Green Line routes 702 and 703 are bus routes that run between Reading, Windsor, and London.

History 
In 2015, FirstGroup announced plans to withdraw all their services, including route 702, from Bracknell. However, it was subsequently announced that the route would be retained.

In December 2017, Reading Buses took over the 702 route from FirstGroup. For the first day of service on 24 December, passengers could board for free and various heritage vehicles were used on the route. First had previously announced it would withdraw the route as it said it had become unsustainable due to increasing costs of operation.

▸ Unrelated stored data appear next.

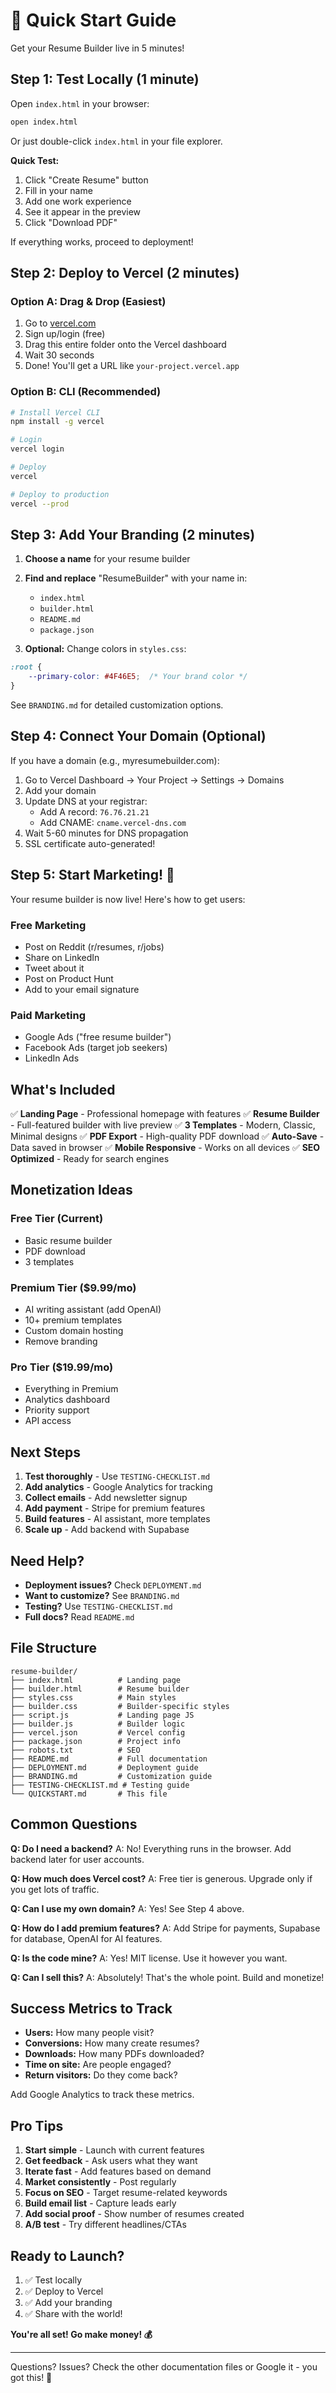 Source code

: # 🚀 Quick Start Guide

Get your Resume Builder live in 5 minutes!

## Step 1: Test Locally (1 minute)

Open `index.html` in your browser:
```bash
open index.html
```

Or just double-click `index.html` in your file explorer.

**Quick Test:**
1. Click "Create Resume" button
2. Fill in your name
3. Add one work experience
4. See it appear in the preview
5. Click "Download PDF"

If everything works, proceed to deployment!

## Step 2: Deploy to Vercel (2 minutes)

### Option A: Drag & Drop (Easiest)
1. Go to [vercel.com](https://vercel.com)
2. Sign up/login (free)
3. Drag this entire folder onto the Vercel dashboard
4. Wait 30 seconds
5. Done! You'll get a URL like `your-project.vercel.app`

### Option B: CLI (Recommended)
```bash
# Install Vercel CLI
npm install -g vercel

# Login
vercel login

# Deploy
vercel

# Deploy to production
vercel --prod
```

## Step 3: Add Your Branding (2 minutes)

1. **Choose a name** for your resume builder
2. **Find and replace** "ResumeBuilder" with your name in:
   - `index.html`
   - `builder.html`
   - `README.md`
   - `package.json`

3. **Optional:** Change colors in `styles.css`:
```css
:root {
    --primary-color: #4F46E5;  /* Your brand color */
}
```

See `BRANDING.md` for detailed customization options.

## Step 4: Connect Your Domain (Optional)

If you have a domain (e.g., myresumebuilder.com):

1. Go to Vercel Dashboard → Your Project → Settings → Domains
2. Add your domain
3. Update DNS at your registrar:
   - Add A record: `76.76.21.21`
   - Add CNAME: `cname.vercel-dns.com`
4. Wait 5-60 minutes for DNS propagation
5. SSL certificate auto-generated!

## Step 5: Start Marketing! 🎉

Your resume builder is now live! Here's how to get users:

### Free Marketing
- Post on Reddit (r/resumes, r/jobs)
- Share on LinkedIn
- Tweet about it
- Post on Product Hunt
- Add to your email signature

### Paid Marketing
- Google Ads ("free resume builder")
- Facebook Ads (target job seekers)
- LinkedIn Ads

## What's Included

✅ **Landing Page** - Professional homepage with features
✅ **Resume Builder** - Full-featured builder with live preview
✅ **3 Templates** - Modern, Classic, Minimal designs
✅ **PDF Export** - High-quality PDF download
✅ **Auto-Save** - Data saved in browser
✅ **Mobile Responsive** - Works on all devices
✅ **SEO Optimized** - Ready for search engines

## Monetization Ideas

### Free Tier (Current)
- Basic resume builder
- PDF download
- 3 templates

### Premium Tier ($9.99/mo)
- AI writing assistant (add OpenAI)
- 10+ premium templates
- Custom domain hosting
- Remove branding

### Pro Tier ($19.99/mo)
- Everything in Premium
- Analytics dashboard
- Priority support
- API access

## Next Steps

1. **Test thoroughly** - Use `TESTING-CHECKLIST.md`
2. **Add analytics** - Google Analytics for tracking
3. **Collect emails** - Add newsletter signup
4. **Add payment** - Stripe for premium features
5. **Build features** - AI assistant, more templates
6. **Scale up** - Add backend with Supabase

## Need Help?

- **Deployment issues?** Check `DEPLOYMENT.md`
- **Want to customize?** See `BRANDING.md`
- **Testing?** Use `TESTING-CHECKLIST.md`
- **Full docs?** Read `README.md`

## File Structure

```
resume-builder/
├── index.html          # Landing page
├── builder.html        # Resume builder
├── styles.css          # Main styles
├── builder.css         # Builder-specific styles
├── script.js           # Landing page JS
├── builder.js          # Builder logic
├── vercel.json         # Vercel config
├── package.json        # Project info
├── robots.txt          # SEO
├── README.md           # Full documentation
├── DEPLOYMENT.md       # Deployment guide
├── BRANDING.md         # Customization guide
├── TESTING-CHECKLIST.md # Testing guide
└── QUICKSTART.md       # This file
```

## Common Questions

**Q: Do I need a backend?**
A: No! Everything runs in the browser. Add backend later for user accounts.

**Q: How much does Vercel cost?**
A: Free tier is generous. Upgrade only if you get lots of traffic.

**Q: Can I use my own domain?**
A: Yes! See Step 4 above.

**Q: How do I add premium features?**
A: Add Stripe for payments, Supabase for database, OpenAI for AI features.

**Q: Is the code mine?**
A: Yes! MIT license. Use it however you want.

**Q: Can I sell this?**
A: Absolutely! That's the whole point. Build and monetize!

## Success Metrics to Track

- **Users:** How many people visit?
- **Conversions:** How many create resumes?
- **Downloads:** How many PDFs downloaded?
- **Time on site:** Are people engaged?
- **Return visitors:** Do they come back?

Add Google Analytics to track these metrics.

## Pro Tips

1. **Start simple** - Launch with current features
2. **Get feedback** - Ask users what they want
3. **Iterate fast** - Add features based on demand
4. **Market consistently** - Post regularly
5. **Focus on SEO** - Target resume-related keywords
6. **Build email list** - Capture leads early
7. **Add social proof** - Show number of resumes created
8. **A/B test** - Try different headlines/CTAs

## Ready to Launch?

1. ✅ Test locally
2. ✅ Deploy to Vercel
3. ✅ Add your branding
4. ✅ Share with the world!

**You're all set! Go make money! 💰**

---

Questions? Issues? Check the other documentation files or Google it - you got this! 🚀
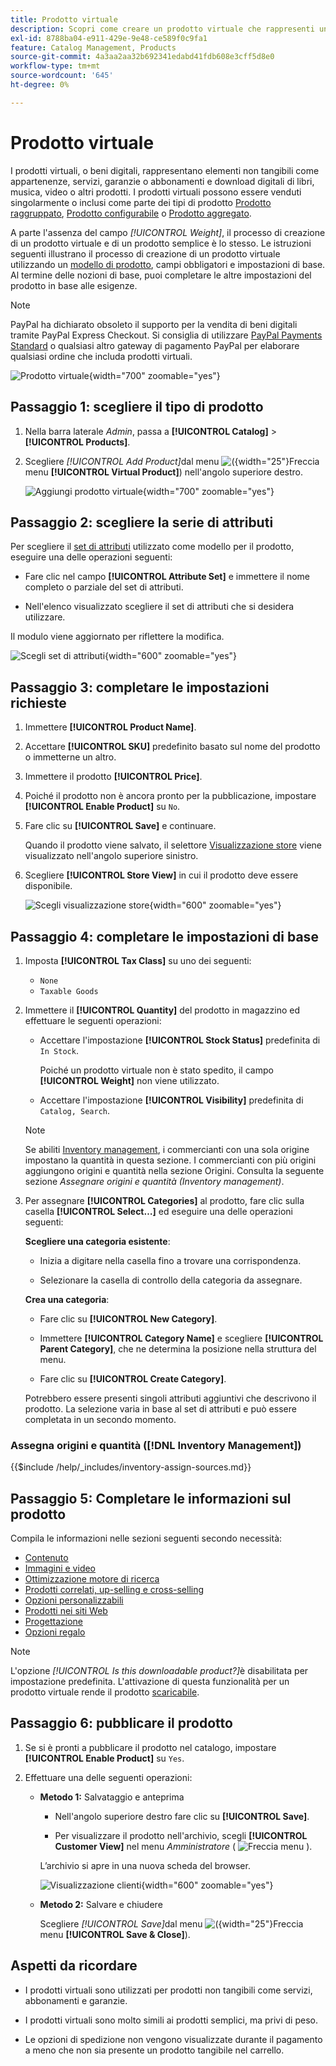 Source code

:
 ```yaml
---
title: Prodotto virtuale
description: Scopri come creare un prodotto virtuale che rappresenti un elemento non tangibile, ad esempio un’iscrizione, un servizio, una garanzia o un abbonamento.
exl-id: 8788ba04-e911-429e-9e48-ce589f0c9fa1
feature: Catalog Management, Products
source-git-commit: 4a3aa2aa32b692341edabd41fdb608e3cff5d8e0
workflow-type: tm+mt
source-wordcount: '645'
ht-degree: 0%

---
```


# Prodotto virtuale

I prodotti virtuali, o beni digitali, rappresentano elementi non tangibili come appartenenze, servizi, garanzie o abbonamenti e download digitali di libri, musica, video o altri prodotti. I prodotti virtuali possono essere venduti singolarmente o inclusi come parte dei tipi di prodotto [Prodotto raggruppato](product-create-grouped.md), [Prodotto configurabile](product-create-configurable.md) o [Prodotto aggregato](product-create-bundle.md).

A parte l&#39;assenza del campo _[!UICONTROL Weight]_, il processo di creazione di un prodotto virtuale e di un prodotto semplice è lo stesso. Le istruzioni seguenti illustrano il processo di creazione di un prodotto virtuale utilizzando un [modello di prodotto](attribute-sets.md), campi obbligatori e impostazioni di base. Al termine delle nozioni di base, puoi completare le altre impostazioni del prodotto in base alle esigenze.

>[!NOTE]
>
>PayPal ha dichiarato obsoleto il supporto per la vendita di beni digitali tramite PayPal Express Checkout. Si consiglia di utilizzare [PayPal Payments Standard](../stores-purchase/paypal-payments-standard.md) o qualsiasi altro gateway di pagamento PayPal per elaborare qualsiasi ordine che includa prodotti virtuali.

![Prodotto virtuale](./assets/product-virtual-membership.png){width="700" zoomable="yes"}

## Passaggio 1: scegliere il tipo di prodotto

1. Nella barra laterale _Admin_, passa a **[!UICONTROL Catalog]** > **[!UICONTROL Products]**.

1. Scegliere _[!UICONTROL Add Product]_&#x200B;dal menu ![ ( ](../assets/icon-menu-down-arrow-red.png){width="25"}Freccia menu **[!UICONTROL Virtual Product]**) nell&#39;angolo superiore destro.

   ![Aggiungi prodotto virtuale](./assets/product-add-virtual.png){width="700" zoomable="yes"}

## Passaggio 2: scegliere la serie di attributi

Per scegliere il [set di attributi](attribute-sets.md) utilizzato come modello per il prodotto, eseguire una delle operazioni seguenti:

- Fare clic nel campo **[!UICONTROL Attribute Set]** e immettere il nome completo o parziale del set di attributi.

- Nell&#39;elenco visualizzato scegliere il set di attributi che si desidera utilizzare.

Il modulo viene aggiornato per riflettere la modifica.

![Scegli set di attributi](./assets/product-create-choose-attribute-set.png){width="600" zoomable="yes"}

## Passaggio 3: completare le impostazioni richieste

1. Immettere **[!UICONTROL Product Name]**.

1. Accettare **[!UICONTROL SKU]** predefinito basato sul nome del prodotto o immetterne un altro.

1. Immettere il prodotto **[!UICONTROL Price]**.

1. Poiché il prodotto non è ancora pronto per la pubblicazione, impostare **[!UICONTROL Enable Product]** su `No`.

1. Fare clic su **[!UICONTROL Save]** e continuare.

   Quando il prodotto viene salvato, il selettore [Visualizzazione store](introduction.md#product-scope) viene visualizzato nell&#39;angolo superiore sinistro.

1. Scegliere **[!UICONTROL Store View]** in cui il prodotto deve essere disponibile.

   ![Scegli visualizzazione store](./assets/product-create-store-view-choose.png){width="600" zoomable="yes"}

## Passaggio 4: completare le impostazioni di base

1. Imposta **[!UICONTROL Tax Class]** su uno dei seguenti:

   - `None`
   - `Taxable Goods`

1. Immettere il **[!UICONTROL Quantity]** del prodotto in magazzino ed effettuare le seguenti operazioni:

   - Accettare l&#39;impostazione **[!UICONTROL Stock Status]** predefinita di `In Stock`.

     Poiché un prodotto virtuale non è stato spedito, il campo **[!UICONTROL Weight]** non viene utilizzato.

   - Accettare l&#39;impostazione **[!UICONTROL Visibility]** predefinita di `Catalog, Search`.

   >[!NOTE]
   >
   >Se abiliti [Inventory management](../inventory-management/introduction.md), i commercianti con una sola origine impostano la quantità in questa sezione. I commercianti con più origini aggiungono origini e quantità nella sezione Origini. Consulta la seguente sezione _Assegnare origini e quantità (Inventory management)_.

1. Per assegnare **[!UICONTROL Categories]** al prodotto, fare clic sulla casella **[!UICONTROL Select…]** ed eseguire una delle operazioni seguenti:

   **Scegliere una categoria esistente**:

   - Inizia a digitare nella casella fino a trovare una corrispondenza.

   - Selezionare la casella di controllo della categoria da assegnare.

   **Crea una categoria**:

   - Fare clic su **[!UICONTROL New Category]**.

   - Immettere **[!UICONTROL Category Name]** e scegliere **[!UICONTROL Parent Category]**, che ne determina la posizione nella struttura del menu.

   - Fare clic su **[!UICONTROL Create Category]**.

   Potrebbero essere presenti singoli attributi aggiuntivi che descrivono il prodotto. La selezione varia in base al set di attributi e può essere completata in un secondo momento.

### Assegna origini e quantità ([!DNL Inventory Management])

{{$include /help/_includes/inventory-assign-sources.md}}

## Passaggio 5: Completare le informazioni sul prodotto

Compila le informazioni nelle sezioni seguenti secondo necessità:

- [Contenuto](product-content.md)
- [Immagini e video](product-images-and-video.md)
- [Ottimizzazione motore di ricerca](product-search-engine-optimization.md)
- [Prodotti correlati, up-selling e cross-selling](related-products-up-sells-cross-sells.md)
- [Opzioni personalizzabili](settings-advanced-custom-options.md)
- [Prodotti nei siti Web](settings-basic-websites.md)
- [Progettazione](settings-advanced-design.md)
- [Opzioni regalo](product-gift-options.md)

>[!NOTE]
>
>L&#39;opzione _[!UICONTROL Is this downloadable product?]_&#x200B;è disabilitata per impostazione predefinita. L&#39;attivazione di questa funzionalità per un prodotto virtuale rende il prodotto [scaricabile](product-create-downloadable.md#downloadable-product).

## Passaggio 6: pubblicare il prodotto

1. Se si è pronti a pubblicare il prodotto nel catalogo, impostare **[!UICONTROL Enable Product]** su `Yes`.

1. Effettuare una delle seguenti operazioni:

   - **Metodo 1:** Salvataggio e anteprima

      - Nell&#39;angolo superiore destro fare clic su **[!UICONTROL Save]**.

      - Per visualizzare il prodotto nell&#39;archivio, scegli **[!UICONTROL Customer View]** nel menu _Amministratore_ ( ![Freccia menu](../assets/icon-menu-down-arrow-black.png) ).

     L’archivio si apre in una nuova scheda del browser.

     ![Visualizzazione clienti](./assets/product-admin-customer-view.png){width="600" zoomable="yes"}

   - **Metodo 2:** Salvare e chiudere

     Scegliere _[!UICONTROL Save]_&#x200B;dal menu ![ (](../assets/icon-menu-down-arrow-red.png){width="25"}Freccia menu **[!UICONTROL Save & Close]**).

## Aspetti da ricordare

- I prodotti virtuali sono utilizzati per prodotti non tangibili come servizi, abbonamenti e garanzie.

- I prodotti virtuali sono molto simili ai prodotti semplici, ma privi di peso.

- Le opzioni di spedizione non vengono visualizzate durante il pagamento a meno che non sia presente un prodotto tangibile nel carrello.

<!-- Last updated from includes: 2023-05-19 17:14:58 -->
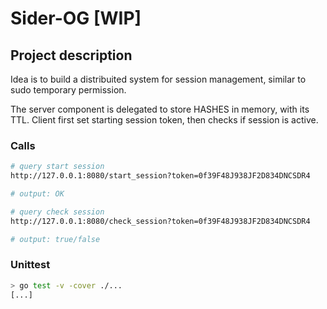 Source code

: # Sider-OG [WIP]

## Project description

Idea is to build a distribuited system for session management, similar to sudo temporary permission.

The server component is delegated to store HASHES in memory, with its TTL.
Client first set starting session token, then checks if session is active.

### Calls

```bash
# query start session
http://127.0.0.1:8080/start_session?token=0f39F48J938JF2D834DNCSDR4

# output: OK

# query check session
http://127.0.0.1:8080/check_session?token=0f39F48J938JF2D834DNCSDR4

# output: true/false
```

### Unittest

```bash
> go test -v -cover ./...
[...]
```
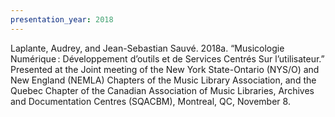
 ```yaml
---
presentation_year: 2018
---
```

Laplante, Audrey, and Jean-Sebastian Sauvé. 2018a. “Musicologie Numérique : Développement d’outils et de Services Centrés Sur l’utilisateur.” Presented at the Joint meeting of the New York State-Ontario (NYS/O) and New England (NEMLA) Chapters of the Music Library Association, and the Quebec Chapter of the Canadian Association of Music Libraries, Archives and Documentation Centres (SQACBM), Montreal, QC, November 8.
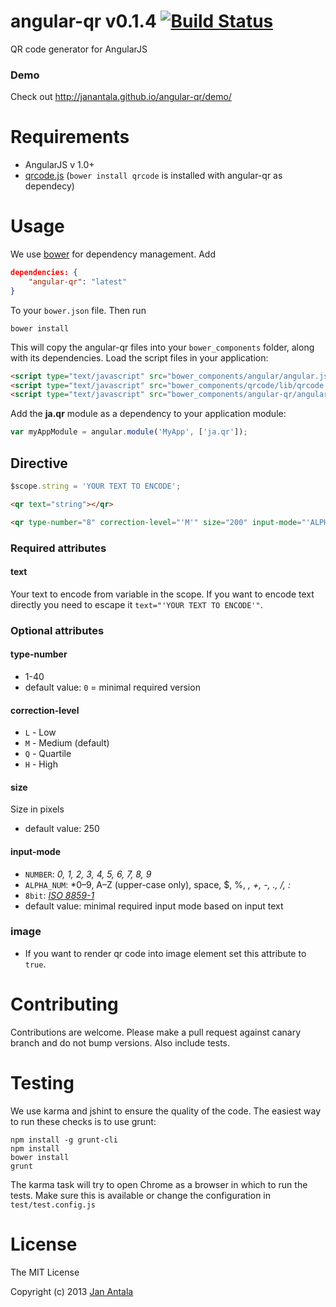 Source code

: # angular-qr v0.1.4 [![Build Status](https://travis-ci.org/janantala/angular-qr.png?branch=master)](https://travis-ci.org/janantala/angular-qr)

QR code generator for AngularJS

### Demo

Check out http://janantala.github.io/angular-qr/demo/

# Requirements

- AngularJS v 1.0+
- [qrcode.js](https://github.com/janantala/qrcode) (`bower install qrcode` is installed with angular-qr as dependecy)

# Usage

We use [bower](http://twitter.github.com/bower/) for dependency management. Add

```json
dependencies: {
    "angular-qr": "latest"
}
```

To your `bower.json` file. Then run

    bower install

This will copy the angular-qr files into your `bower_components` folder, along with its dependencies. Load the script files in your application:

```html
<script type="text/javascript" src="bower_components/angular/angular.js"></script>
<script type="text/javascript" src="bower_components/qrcode/lib/qrcode.min.js"></script>
<script type="text/javascript" src="bower_components/angular-qr/angular-qr.min.js"></script>
```

Add the **ja.qr** module as a dependency to your application module:

```js
var myAppModule = angular.module('MyApp', ['ja.qr']);
```

## Directive    

```js
$scope.string = 'YOUR TEXT TO ENCODE';
```

```html
<qr text="string"></qr>
```

```html
<qr type-number="8" correction-level="'M'" size="200" input-mode="'ALPHA_NUM'" text="string" image="true"></qr>
```

### Required attributes

#### text
Your text to encode from variable in the scope. If you want to encode text directly you need to escape it `text="'YOUR TEXT TO ENCODE'"`.

### Optional attributes

#### type-number
- 1-40
- default value: `0` = minimal required version

#### correction-level
- `L` - Low
- `M` - Medium (default)
- `Q` - Quartile
- `H` - High
 
#### size
Size in pixels
- default value: 250

#### input-mode
- `NUMBER`: *0, 1, 2, 3, 4, 5, 6, 7, 8, 9*
- `ALPHA_NUM`: *0–9, A–Z (upper-case only), space, $, %, *, +, -, ., /, :*
- `8bit`: *[ISO 8859-1](http://en.wikipedia.org/wiki/ISO_8859-1)*
- default value: minimal required input mode based on input text

### image
- If you want to render qr code into image element set this attribute to `true`.

# Contributing

Contributions are welcome. Please make a pull request against canary branch and do not bump versions. Also include tests.

# Testing

We use karma and jshint to ensure the quality of the code. The easiest way to run these checks is to use grunt:

    npm install -g grunt-cli
    npm install
    bower install
    grunt

The karma task will try to open Chrome as a browser in which to run the tests. Make sure this is available or change the configuration in `test/test.config.js` 


# License

The MIT License

Copyright (c) 2013 [Jan Antala](http://www.janantala.com)

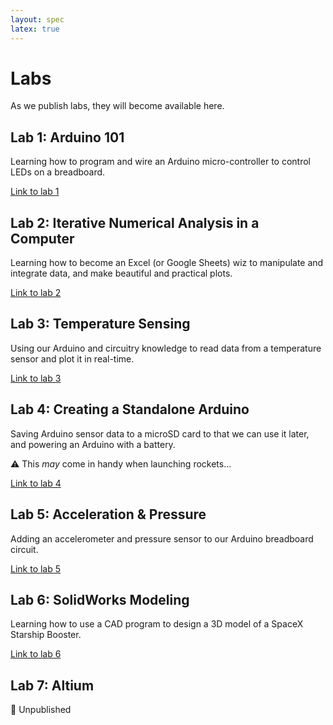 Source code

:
 ```yaml
---
layout: spec
latex: true
---
```


# Labs

As we publish labs, they will become available here.

## Lab 1: Arduino 101

Learning how to program and wire an Arduino micro-controller to control LEDs on a breadboard.

[Link to lab 1](/labs/lab-1)

## Lab 2: Iterative Numerical Analysis in a Computer

Learning how to become an Excel (or Google Sheets) wiz to manipulate and integrate data, and make beautiful and practical plots.

[Link to lab 2](/labs/lab-2)

## Lab 3: Temperature Sensing

Using our Arduino and circuitry knowledge to read data from a temperature sensor and plot it in real-time.

[Link to lab 3](/labs/lab-3)

## Lab 4: Creating a Standalone Arduino

Saving Arduino sensor data to a microSD card to that we can use it later, and powering an Arduino with a battery.

:warning: This *may* come in handy when launching rockets...

[Link to lab 4](/labs/lab-4)

## Lab 5: Acceleration & Pressure

Adding an accelerometer and pressure sensor to our Arduino breadboard circuit.

[Link to lab 5](/labs/lab-5)

## Lab 6: SolidWorks Modeling

Learning how to use a CAD program to design a 3D model of a SpaceX Starship Booster.

[Link to lab 6](/labs/lab-6)

## Lab 7: Altium

:no_entry_sign: Unpublished
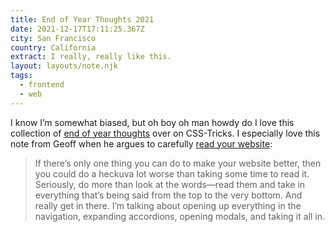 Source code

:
 ```yaml
---
title: End of Year Thoughts 2021
date: 2021-12-17T17:11:25.367Z
city: San Francisco
country: California
extract: I really, really like this.
layout: layouts/note.njk
tags:
  - frontend
  - web
---
```


I know I’m somewhat biased, but oh boy oh man howdy do I love this collection of [end of year thoughts](https://css-tricks.com/category/2021-end-of-year-thoughts/) over on CSS-Tricks. I especially love this note from Geoff when he argues to carefully [read your website](https://css-tricks.com/read-your-website/):

> If there’s only one thing you can do to make your website better, then you could do a heckuva lot worse than taking some time to read it. Seriously, do more than look at the words—read them and take in everything that’s being said from the top to the very bottom. And really get in there. I’m talking about opening up everything in the navigation, expanding accordions, opening modals, and taking it all in.
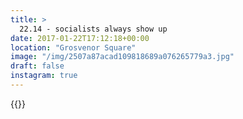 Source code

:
 ```yaml
---
title: >
  22.14 - socialists always show up
date: 2017-01-22T17:12:18+00:00
location: "Grosvenor Square"
image: "/img/2507a87acad109818689a076265779a3.jpg"
draft: false
instagram: true
---
```


{{<photo src="/img/2507a87acad109818689a076265779a3.jpg">}}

On 8 May 2018, route 703 was introduced. Buses were branded as the "Royal Express" and painted in a gold and purple livery, coinciding with the Wedding of Prince Harry and Meghan Markle.

From 2 November 2020, some early morning and late evening 702 journeys started running via the M4 between Reading and Slough.

In January 2021 route 702 was suspended due to low usage as a result of the COVID-19 lockdown.

Commencing 24 July 2022, route 703 will increase the frequency to provide a half-hourly service between Heathrow Airport and Slough, as a result of the Airport's partnership. This will also see an improved hourly frequency between Legoland and Slough throughout the day.

Vehicles 
The route is operated using Alexander Dennis Enviro400 MMCs. Seven  76-seater Alexander Dennis Enviro400 Citys were ordered to upgrade the service in February 2023.